As a “J” on the Myers-Briggs personality inventory, I like to have things finished, all tied up in a neat little package. I’ve stayed up late many nights with a good book, to see how it turned out. That’s why I was so surprised to realize that part of my current fascination with the mystery of the Ascension is precisely that it is unfinished. I’ve decided that, from a literary point of view, sometimes endings are best (or more powerful) if you stop just short of them–if you catch just one beautiful moment and hang onto it.

Take the iconic image at the end of the film Thelma and Louise: the car sailing off the cliff in an upward arc. None of the probable endings for that movie were “satisfactory,” so the film artist chose to show the two women suspended in the moment of their greatest freedom, their greatest moment of bonding in friendship.

I chose not to view my mother’s body–disfigured in a fatal car accident–so my last image of her was from eight months previously, as she strode vigorously through the Albuquerque bus station, in the afterglow of a satisfying day watching Nixon resign, and eating / shopping in Old Town, just the two of us. Some would no doubt question this way of dealing with grief, but for me it fit.

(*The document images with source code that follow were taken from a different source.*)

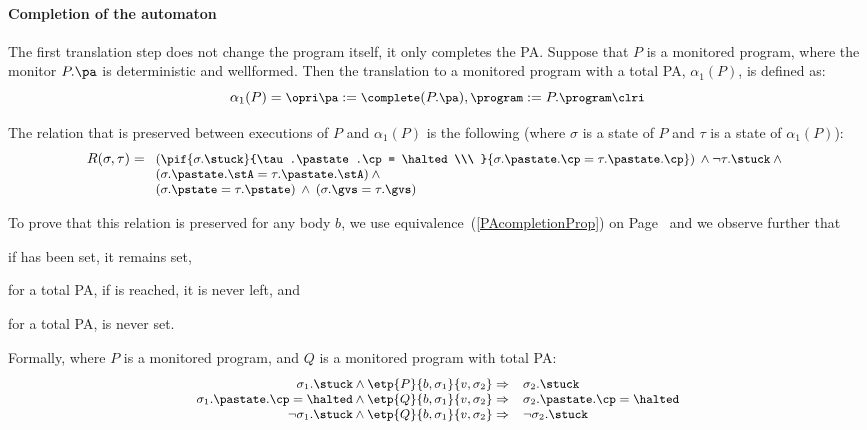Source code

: \paragraph{Completion of the automaton}
The first translation step does not change the program itself, it only
completes the PA. Suppose that \(P\) is a monitored program, where the
monitor \(P.\pa\) is deterministic and wellformed. Then the
translation to a monitored program with a total PA, \(\alpha_1(P)\),
is defined as:
\[{\small
\alpha_1(P) = \opri \pa := \complete(P.\pa), \program := P.\program
\clri
}
\]

The relation that is preserved between executions of \(P\) and
\(\alpha_1(P)\) is the following (where \(\sigma\) is a state of
\(P\) and \(\tau\) is a state of \(\alpha_1(P)\)):
\[{\small
R(\sigma, \tau) =\\
 \begin{array}[t]{l}
  (\pif {\sigma.\stuck}{\tau.\pastate.\cp = \halted\\\ }
        {\sigma.\pastate.\cp = \tau.\pastate.\cp}) \:\wedge
  \neg \tau.\stuck \:\wedge\\
  (\sigma.\pastate.\stA = \tau.\pastate.\stA) \:\wedge\\
  (\sigma.\pstate = \tau.\pstate) \:\wedge\: (\sigma.\gvs = \tau.\gvs)
\end{array}}
\]

To prove that this relation is preserved for any body \(b\), we
use equivalence~(\ref{PAcompletionProp}) on
Page~\pageref{PAcompletionProp} and we observe further that
\begin{inparaenum}
\item if \stuck has been set, it remains set,
\item for a total PA, if  \halted is reached, it is never left, and
\item for a total PA, \stuck is never set.
\end{inparaenum} Formally, where \(P\) is a monitored program, and
\(Q\) is a monitored program with total PA:
\[{\small
\begin{array}[t]{rl}
\sigma_1.\stuck \wedge \etp{P}{b,\sigma_1}{v,\sigma_2} \Rightarrow &
\sigma_2.\stuck \\
\sigma_1.\pastate.\cp = \halted \wedge
\etp{Q}{b,\sigma_1}{v,\sigma_2} \Rightarrow &
\sigma_2.\pastate.\cp = \halted \\
\neg \sigma_1.\stuck \wedge \etp{Q}{b,\sigma_1}{v,\sigma_2} \Rightarrow &
\neg \sigma_2.\stuck
\end{array}}
\]

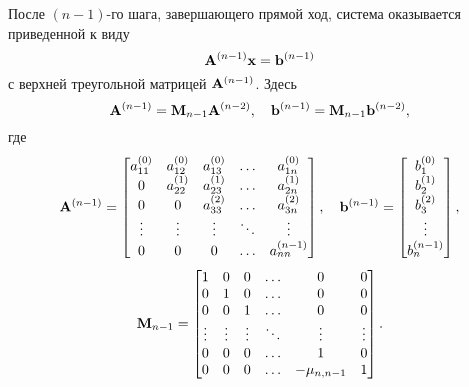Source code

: \documentclass[12pt]{article}
\begin{document}
    После $\left(n-1\right)$-го шага, завершающего прямой ход, система оказывается приведенной к виду
    \begin{equation}
        \bold{A}^{\left(n-1\right)}\bold{x}=\bold{b}^{\left(n-1\right)}
    \end{equation}
    с верхней треугольной матрицей $\bold{A}^{\left(n-1\right)}$. Здесь
    \begin{equation}
        \bold{A}^{\left(n-1\right)}=\bold{M}_{n-1}\bold{A}^{\left(n-2\right)},\quad \bold{b}^{\left(n-1\right)}=\bold{M}_{n-1}\bold{b}^{\left(n-2\right)},
    \end{equation}
    где
        \begin{equation}
        \bold{A}^{\left(n-1\right)}=
        \begin{bmatrix}
        a_{11}^{\left(0\right)}       & a_{12}^{\left(0\right)} & a_{13}^{\left(0\right)} & \ldots                  & a_{1n}^{\left(0\right)} \\
        0                             & a_{22}^{\left(1\right)}   & a_{23}^{\left(1\right)} & \ldots                  & a_{2n}^{\left(1\right)} \\
        0                             & 0 & a_{33}^{\left(2\right)} & \ldots                  & a_{3n}^{\left(2\right)} \\
        \vdots                        & \vdots                  & \vdots                  & \ddots                  & \vdots \\
        0 & 0   & 0 & \ldots                  & a_{nn}^{\left(n-1\right)}
        \end{bmatrix},\quad
        \bold{b}^{\left(n-1\right)}=
        \begin{bmatrix}
            b_1^{\left(0\right)} \\
            b_2^{\left(1\right)} \\
            b_3^{\left(2\right)} \\
            \vdots \\
            b_n^{{\left(n-1\right)}}
        \end{bmatrix},
    \end{equation}
    \begin{equation}
        \bold{M}_{n-1}=
        \begin{bmatrix}
            1 & 0 & 0 & \ldots & 0 & 0 \\
            0 & 1 & 0 & \ldots & 0 & 0 \\
            0 & 0 & 1 & \ldots & 0 & 0 \\
             \vdots & \vdots & \vdots & \ddots & \vdots &  \vdots \\
             0 & 0 & 0 & \ldots & 1 & 0 \\
             0 & 0 & 0 & \ldots & -\mu_{n,n-1} & 1
        \end{bmatrix}.
    \end{equation}
\end{document}
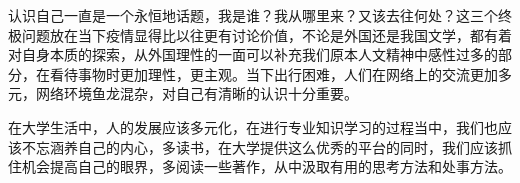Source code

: \documentclass[AutoFakeBold]{LZUThesis}
\begin{document}
认识自己一直是一个永恒地话题，我是谁？我从哪里来？又该去往何处？这三个终极问题放在当下疫情显得比以往更有讨论价值，不论是外国还是我国文学，都有着对自身本质的探索，从外国理性的一面可以补充我们原本人文精神中感性过多的部分，在看待事物时更加理性，更主观。当下出行困难，人们在网络上的交流更加多元，网络环境鱼龙混杂，对自己有清晰的认识十分重要。

在大学生活中，人的发展应该多元化，在进行专业知识学习的过程当中，我们也应该不忘涵养自己的内心，多读书，在大学提供这么优秀的平台的同时，我们应该抓住机会提高自己的眼界，多阅读一些著作，从中汲取有用的思考方法和处事方法。

\backmatter


\printbib
\nocite{*} %




\end{document}

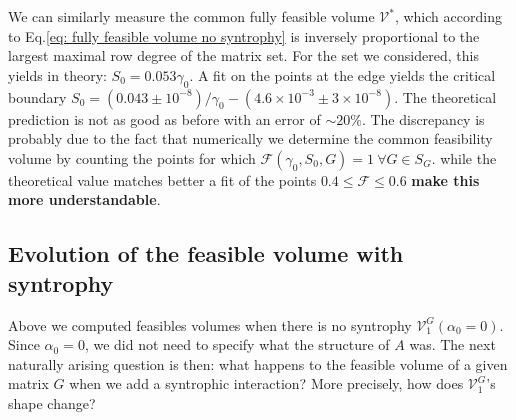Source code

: \documentclass[12pt, titlepage]{report}
\begin{document}
We can similarly measure the common fully feasible volume $\mathcal{V^*}$, which according to Eq.\eqref{eq: fully feasible volume no syntrophy} is inversely proportional to the largest maximal row degree of the matrix set. For the set we considered, this yields in theory: $S_0 = 0.053 \gamma_0$. A fit on the points at the edge yields the critical boundary $S_0 = (0.043 \pm 10^{-8})/\gamma_0 - (4.6 \times 10^{-3} \pm 3 \times 10^{-8})$. The theoretical prediction is not as good as before with an error of $\sim 20 \%$. The discrepancy is probably due to the fact that numerically we determine the common feasibility volume by counting the points for which $\mathcal{F}(\gamma_0, S_0, G)=1 \ \forall G \in S_G$.
while the theoretical value matches better a fit of the points $0.4 \leq \mathcal{F} \leq 0.6$ \textbf{make this more understandable}.


\subsection{Evolution of the feasible volume with syntrophy}

Above we computed feasibles volumes when there is no syntrophy \ie $\mathcal{V}^{G}_1(\alpha_0=0)$. Since $\alpha_0=0$, we did not need to specify what the structure of $A$ was. The next naturally arising question is then: what happens to the feasible volume of a given matrix $G$ when we add a syntrophic interaction? More precisely, how does $\mathcal{V}^G_1$'s shape change?
\end{document}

We can’t imagine what happens next after Jesus is taken up to heaven, so for us he is caught in that moment forever. What if he had stayed on earth after the Resurrection, becoming an old man and dying an old man’s death? A less satisfactory ending of the story? But again, there is in us that human need to hear “the rest of the story”… and that is why we have Pentecost. Happy feast of the Holy Spirit to you all!